◆ TASK DESCRIPTION ◆
Both the line with "to the regression coefficient" and the line with "Regression coefficients and" in the records below must appear in the output, along with every line between them, exactly and with nothing added.

◆ EXTRACTED RECORDS ◆
————————

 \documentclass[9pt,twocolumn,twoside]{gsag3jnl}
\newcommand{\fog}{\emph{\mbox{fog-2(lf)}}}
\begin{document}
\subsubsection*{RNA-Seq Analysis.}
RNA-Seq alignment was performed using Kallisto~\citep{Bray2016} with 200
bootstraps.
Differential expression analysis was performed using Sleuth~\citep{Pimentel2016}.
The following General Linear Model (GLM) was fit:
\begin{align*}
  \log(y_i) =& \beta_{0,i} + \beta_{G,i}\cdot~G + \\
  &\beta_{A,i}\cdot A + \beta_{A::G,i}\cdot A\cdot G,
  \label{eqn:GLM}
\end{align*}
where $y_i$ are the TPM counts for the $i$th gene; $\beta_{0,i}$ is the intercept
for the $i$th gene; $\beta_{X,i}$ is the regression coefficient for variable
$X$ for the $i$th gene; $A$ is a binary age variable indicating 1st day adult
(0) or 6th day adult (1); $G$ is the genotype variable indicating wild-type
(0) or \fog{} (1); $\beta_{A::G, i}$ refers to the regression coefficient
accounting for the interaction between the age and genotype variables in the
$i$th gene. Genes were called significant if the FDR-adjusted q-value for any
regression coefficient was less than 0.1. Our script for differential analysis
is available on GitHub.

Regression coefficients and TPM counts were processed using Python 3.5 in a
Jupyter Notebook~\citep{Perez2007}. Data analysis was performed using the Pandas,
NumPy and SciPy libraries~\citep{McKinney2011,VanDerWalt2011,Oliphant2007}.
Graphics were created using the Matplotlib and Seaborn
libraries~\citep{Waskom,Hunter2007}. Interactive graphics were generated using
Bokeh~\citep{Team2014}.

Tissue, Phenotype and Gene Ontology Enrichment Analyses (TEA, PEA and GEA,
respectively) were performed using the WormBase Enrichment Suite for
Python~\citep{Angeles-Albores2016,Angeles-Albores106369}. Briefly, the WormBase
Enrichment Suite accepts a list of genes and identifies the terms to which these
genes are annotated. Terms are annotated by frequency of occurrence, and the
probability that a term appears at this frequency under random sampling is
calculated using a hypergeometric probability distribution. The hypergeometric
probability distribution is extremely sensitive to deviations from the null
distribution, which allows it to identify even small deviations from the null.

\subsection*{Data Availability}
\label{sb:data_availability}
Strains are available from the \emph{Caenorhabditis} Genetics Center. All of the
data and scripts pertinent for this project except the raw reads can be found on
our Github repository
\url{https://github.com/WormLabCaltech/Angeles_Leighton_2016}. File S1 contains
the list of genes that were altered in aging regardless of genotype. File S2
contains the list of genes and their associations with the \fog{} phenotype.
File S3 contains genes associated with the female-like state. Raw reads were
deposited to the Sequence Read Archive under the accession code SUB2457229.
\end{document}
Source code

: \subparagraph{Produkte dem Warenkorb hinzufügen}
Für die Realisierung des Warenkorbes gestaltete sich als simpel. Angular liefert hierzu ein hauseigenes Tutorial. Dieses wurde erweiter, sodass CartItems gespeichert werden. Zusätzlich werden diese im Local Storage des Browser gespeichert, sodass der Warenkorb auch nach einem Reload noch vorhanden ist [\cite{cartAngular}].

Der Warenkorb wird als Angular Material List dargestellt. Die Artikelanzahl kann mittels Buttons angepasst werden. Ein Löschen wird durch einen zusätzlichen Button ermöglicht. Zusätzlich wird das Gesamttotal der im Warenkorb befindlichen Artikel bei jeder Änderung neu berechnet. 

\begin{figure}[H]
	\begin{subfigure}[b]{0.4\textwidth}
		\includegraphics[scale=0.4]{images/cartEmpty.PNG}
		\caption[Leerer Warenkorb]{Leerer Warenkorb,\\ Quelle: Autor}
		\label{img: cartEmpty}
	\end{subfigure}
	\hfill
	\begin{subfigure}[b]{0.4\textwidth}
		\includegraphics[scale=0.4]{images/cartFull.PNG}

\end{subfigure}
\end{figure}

————————

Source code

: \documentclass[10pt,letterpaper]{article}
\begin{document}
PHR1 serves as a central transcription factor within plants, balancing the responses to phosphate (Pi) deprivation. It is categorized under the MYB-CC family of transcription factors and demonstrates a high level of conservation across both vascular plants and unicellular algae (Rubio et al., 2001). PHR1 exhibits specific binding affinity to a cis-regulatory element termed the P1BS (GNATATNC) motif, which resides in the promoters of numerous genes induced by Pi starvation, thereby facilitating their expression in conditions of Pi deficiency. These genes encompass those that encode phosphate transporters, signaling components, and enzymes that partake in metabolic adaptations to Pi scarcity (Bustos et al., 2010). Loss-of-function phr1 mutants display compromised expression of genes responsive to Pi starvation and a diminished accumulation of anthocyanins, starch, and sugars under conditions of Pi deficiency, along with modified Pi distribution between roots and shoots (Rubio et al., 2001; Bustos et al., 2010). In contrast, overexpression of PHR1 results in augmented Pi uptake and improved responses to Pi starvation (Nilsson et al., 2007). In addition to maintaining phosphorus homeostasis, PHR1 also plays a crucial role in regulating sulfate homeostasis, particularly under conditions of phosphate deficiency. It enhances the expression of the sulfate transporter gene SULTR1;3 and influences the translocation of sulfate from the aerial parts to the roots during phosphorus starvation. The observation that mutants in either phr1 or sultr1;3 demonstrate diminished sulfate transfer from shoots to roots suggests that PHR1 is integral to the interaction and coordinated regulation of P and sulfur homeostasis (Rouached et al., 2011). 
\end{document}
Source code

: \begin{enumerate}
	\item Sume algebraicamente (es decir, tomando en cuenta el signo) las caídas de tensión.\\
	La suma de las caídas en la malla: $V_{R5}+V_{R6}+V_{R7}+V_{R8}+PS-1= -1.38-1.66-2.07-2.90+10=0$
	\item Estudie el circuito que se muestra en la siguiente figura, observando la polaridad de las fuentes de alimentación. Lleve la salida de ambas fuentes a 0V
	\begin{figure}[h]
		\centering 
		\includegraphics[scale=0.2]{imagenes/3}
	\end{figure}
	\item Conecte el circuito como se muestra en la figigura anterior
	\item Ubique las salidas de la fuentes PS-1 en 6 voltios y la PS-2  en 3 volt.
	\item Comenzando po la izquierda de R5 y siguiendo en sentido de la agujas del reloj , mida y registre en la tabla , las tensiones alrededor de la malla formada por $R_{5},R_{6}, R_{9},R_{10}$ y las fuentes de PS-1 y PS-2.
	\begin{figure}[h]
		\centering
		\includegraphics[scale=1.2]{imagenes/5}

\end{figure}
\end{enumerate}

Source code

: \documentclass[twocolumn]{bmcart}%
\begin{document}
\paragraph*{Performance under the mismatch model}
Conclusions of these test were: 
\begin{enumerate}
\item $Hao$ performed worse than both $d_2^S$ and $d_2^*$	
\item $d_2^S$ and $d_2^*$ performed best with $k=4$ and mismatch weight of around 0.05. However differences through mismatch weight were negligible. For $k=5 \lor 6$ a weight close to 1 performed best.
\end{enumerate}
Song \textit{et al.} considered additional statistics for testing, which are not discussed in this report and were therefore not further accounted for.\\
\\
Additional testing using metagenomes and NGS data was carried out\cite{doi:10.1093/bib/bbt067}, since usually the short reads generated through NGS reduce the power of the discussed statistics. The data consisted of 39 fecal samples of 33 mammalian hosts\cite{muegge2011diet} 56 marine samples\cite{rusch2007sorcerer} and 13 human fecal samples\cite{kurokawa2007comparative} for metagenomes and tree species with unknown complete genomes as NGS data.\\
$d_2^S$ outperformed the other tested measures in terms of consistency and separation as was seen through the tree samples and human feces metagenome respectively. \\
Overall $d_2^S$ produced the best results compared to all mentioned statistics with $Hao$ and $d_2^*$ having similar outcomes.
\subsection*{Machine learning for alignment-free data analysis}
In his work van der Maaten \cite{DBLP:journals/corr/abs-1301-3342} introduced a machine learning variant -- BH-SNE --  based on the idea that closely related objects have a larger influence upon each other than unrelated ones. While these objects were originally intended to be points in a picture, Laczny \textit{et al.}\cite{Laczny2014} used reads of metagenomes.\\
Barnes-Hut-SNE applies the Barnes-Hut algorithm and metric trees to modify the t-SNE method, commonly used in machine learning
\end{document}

————————

◆ EXERCISE ANSWER ◆
(0) or \fog{} (1); $\beta_{A::G, i}$ refers to the regression coefficient
accounting for the interaction between the age and genotype variables in the
$i$th gene. Genes were called significant if the FDR-adjusted q-value for any
regression coefficient was less than 0.1. Our script for differential analysis
is available on GitHub.

Regression coefficients and TPM counts were processed using Python 3.5 in a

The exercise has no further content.